“Rick…” Mom’s lips parted, rushing over to him. “Rick, what happened? Oh my God.”
It was like he didn’t see her, staring through her. She sat beside him, and he didn’t even move. She touched his shoulder. “What happened? Did you…” She shook her head. “Did you tell him?”
My dad finally sat back, his head shaking. “I couldn’t,” he murmured, his eyes closing. “I just couldn’t. I’m sorry.”

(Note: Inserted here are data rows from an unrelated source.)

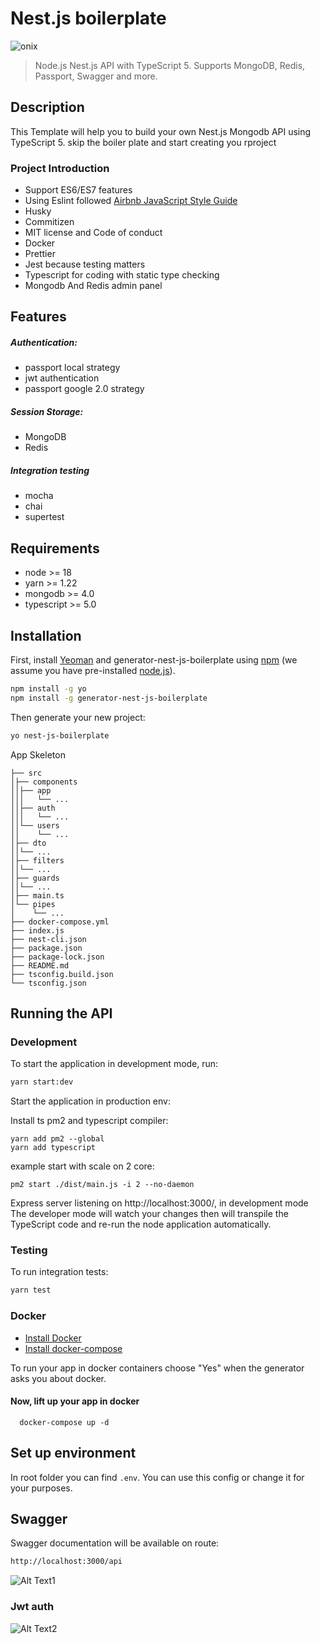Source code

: # Nest.js boilerplate


![onix](https://img.shields.io/badge/onix-systems-blue.svg)

> Node.js Nest.js API with TypeScript 5. Supports MongoDB, Redis, Passport, Swagger and more.

## Description
This Template will help you to build your own Nest.js Mongodb API using TypeScript 5.
skip the boiler plate and start creating you rproject


### Project Introduction
- Support ES6/ES7 features
- Using Eslint followed [Airbnb JavaScript Style Guide](https://github.com/airbnb/javascript)
- Husky
- Commitizen
- MIT license and Code of conduct
- Docker
- Prettier
- Jest because testing matters
- Typescript for coding with static type checking
- Mongodb And Redis admin panel

## Features
##### Authentication:
- passport local strategy
- jwt authentication
- passport google 2.0 strategy
##### Session Storage:
- MongoDB
- Redis
##### Integration testing
- mocha
- chai
- supertest

## Requirements

- node >= 18
- yarn >= 1.22
- mongodb >= 4.0
- typescript >= 5.0

## Installation

First, install [Yeoman](http://yeoman.io) and generator-nest-js-boilerplate using [npm](https://www.npmjs.com/) (we assume you have pre-installed [node.js](https://nodejs.org/)).

```bash
npm install -g yo
npm install -g generator-nest-js-boilerplate
```

Then generate your new project:

```bash
yo nest-js-boilerplate
```

App Skeleton

```
├── src
│├── components
││├── app
│││   └── ...
││├── auth
│││   └── ...
││└── users
││    └── ...
│├── dto
││└── ...
│├── filters
││└── ...
│├── guards
││└── ...
│├── main.ts
│└── pipes
│    └── ...
├── docker-compose.yml
├── index.js
├── nest-cli.json
├── package.json
├── package-lock.json
├── README.md
├── tsconfig.build.json
└── tsconfig.json

```

## Running the API
### Development
To start the application in development mode, run:

```bash
yarn start:dev
```

Start the application in production env:

Install ts pm2 and typescript compiler:
```
yarn add pm2 --global
yarn add typescript
```

example start with scale on 2 core:
```
pm2 start ./dist/main.js -i 2 --no-daemon
```

Express server listening on http://localhost:3000/, in development mode
The developer mode will watch your changes then will transpile the TypeScript code and re-run the node application automatically.

### Testing
To run integration tests:
```bash
yarn test
```

### Docker

 * [Install Docker](https://docs.docker.com/get-docker/)
 * [Install docker-compose](https://docs.docker.com/compose/install/)

 To run your app in docker containers choose "Yes" when the generator asks you about docker.
 
 #### Now, lift up your app in docker 
``` 
  docker-compose up -d
```
  
## Set up environment
In root folder you can find `.env`. You can use this config or change it for your purposes.

## Swagger
Swagger documentation will be available on route:
```bash
http://localhost:3000/api
```
![Alt Text1](https://media.giphy.com/media/XEUyeEL03IcaZYw6SB/giphy.gif)

### Jwt auth
![Alt Text2](https://media.giphy.com/media/QUKuolFMyd0WsNFIUH/giphy.gif)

An engine revving pulled me away from the conversation, away from everything since it was so familiar. Jaxen was leaving.
Why was he leaving?
I didn’t know, but I was going after him, and when Mom called my name, I didn’t answer. I rushed away, over glass and outside. It was like I had this pure dread inside me. That if Jaxen left here today whatever damage had been done wouldn’t be able to be undone. Like this was it.
Like there was no going back.
I got outside, and he was already behind the wheel. I only knew because his car was running. His windows heavily tinted, I couldn’t see him and did the only thing I could do.
I ran in front of his car.
I got right behind as he backed out, my adrenaline pulsing, and his tires screeched so bad, burning rubber hit the air.
“Cleo, what the fuck!”
Out of his car and on me, holding and shaking my arms. He was pissed, his whole face three colors of red. “What the hell is wrong with you? I could have fucking hit you. Did you want that?”
I just… hadn’t wanted him to go, hadn’t thought. It’d been like that day sailing. I just jumped in.
I hadn’t thought.
“Why are you going?” But then the tone changed, everything changed. Next thing I knew, he was letting go of me, like he remembered why he was leaving and headed back to his car. I grabbed at his arm, but he angled it away like I’d burn it if I touched him. “Jax…”
Well aware of the plead in my voice, of the emotion. I didn’t know why, but it was there and the struggled screech nearly made h
is name unrecognizable.
And he stopped against his car.
His hands shifted ghost white on the top, his body stiff and shoulders shaking. It was like he was about to transform into something deadly.
And I needed to get out of the way.
“You don’t get to do that,” he said, the words incredibly dark. The back of his head shook. “You don’t get to.”
“Do what?” The tremble of my voice, at this point, I couldn’t control. I was scared. I just didn’t know why. I wasn’t afraid of him, no, but the situation. I didn’t know what this was.
Jax shoved around, his face beet red. Emotion completely colored his cheeks, his eyes strained and glassed. “Isn’t it enough that you have everything?” he asked, stalking closer. “That you get everything without having me too?”
Words choked down in my throat, my swallow hard. “What do you mean?”
A dry laugh and my fear did shift his way, his chest to my chest, his eyes to my eyes. He stared down at me, like I was beneath him.
But what he’d said made it sound like it was the other way around.
That he thought, for some crazy reason, he was beneath me, his hand rubbing his eyes before he shoved a finger in my face.
“Well, you don’t get me too, Cleo,” he said, my heart threatening to bust, to shatter. “You don’t get to have that. That’s the one thing I can control, and you don’t get to have that. You don’t get to have me.”
“Jaxen—”
“Go back to your house,” he said, backing away. “Go back to your perfect life because that family inside is yours and that man inside is not my father. Never was.”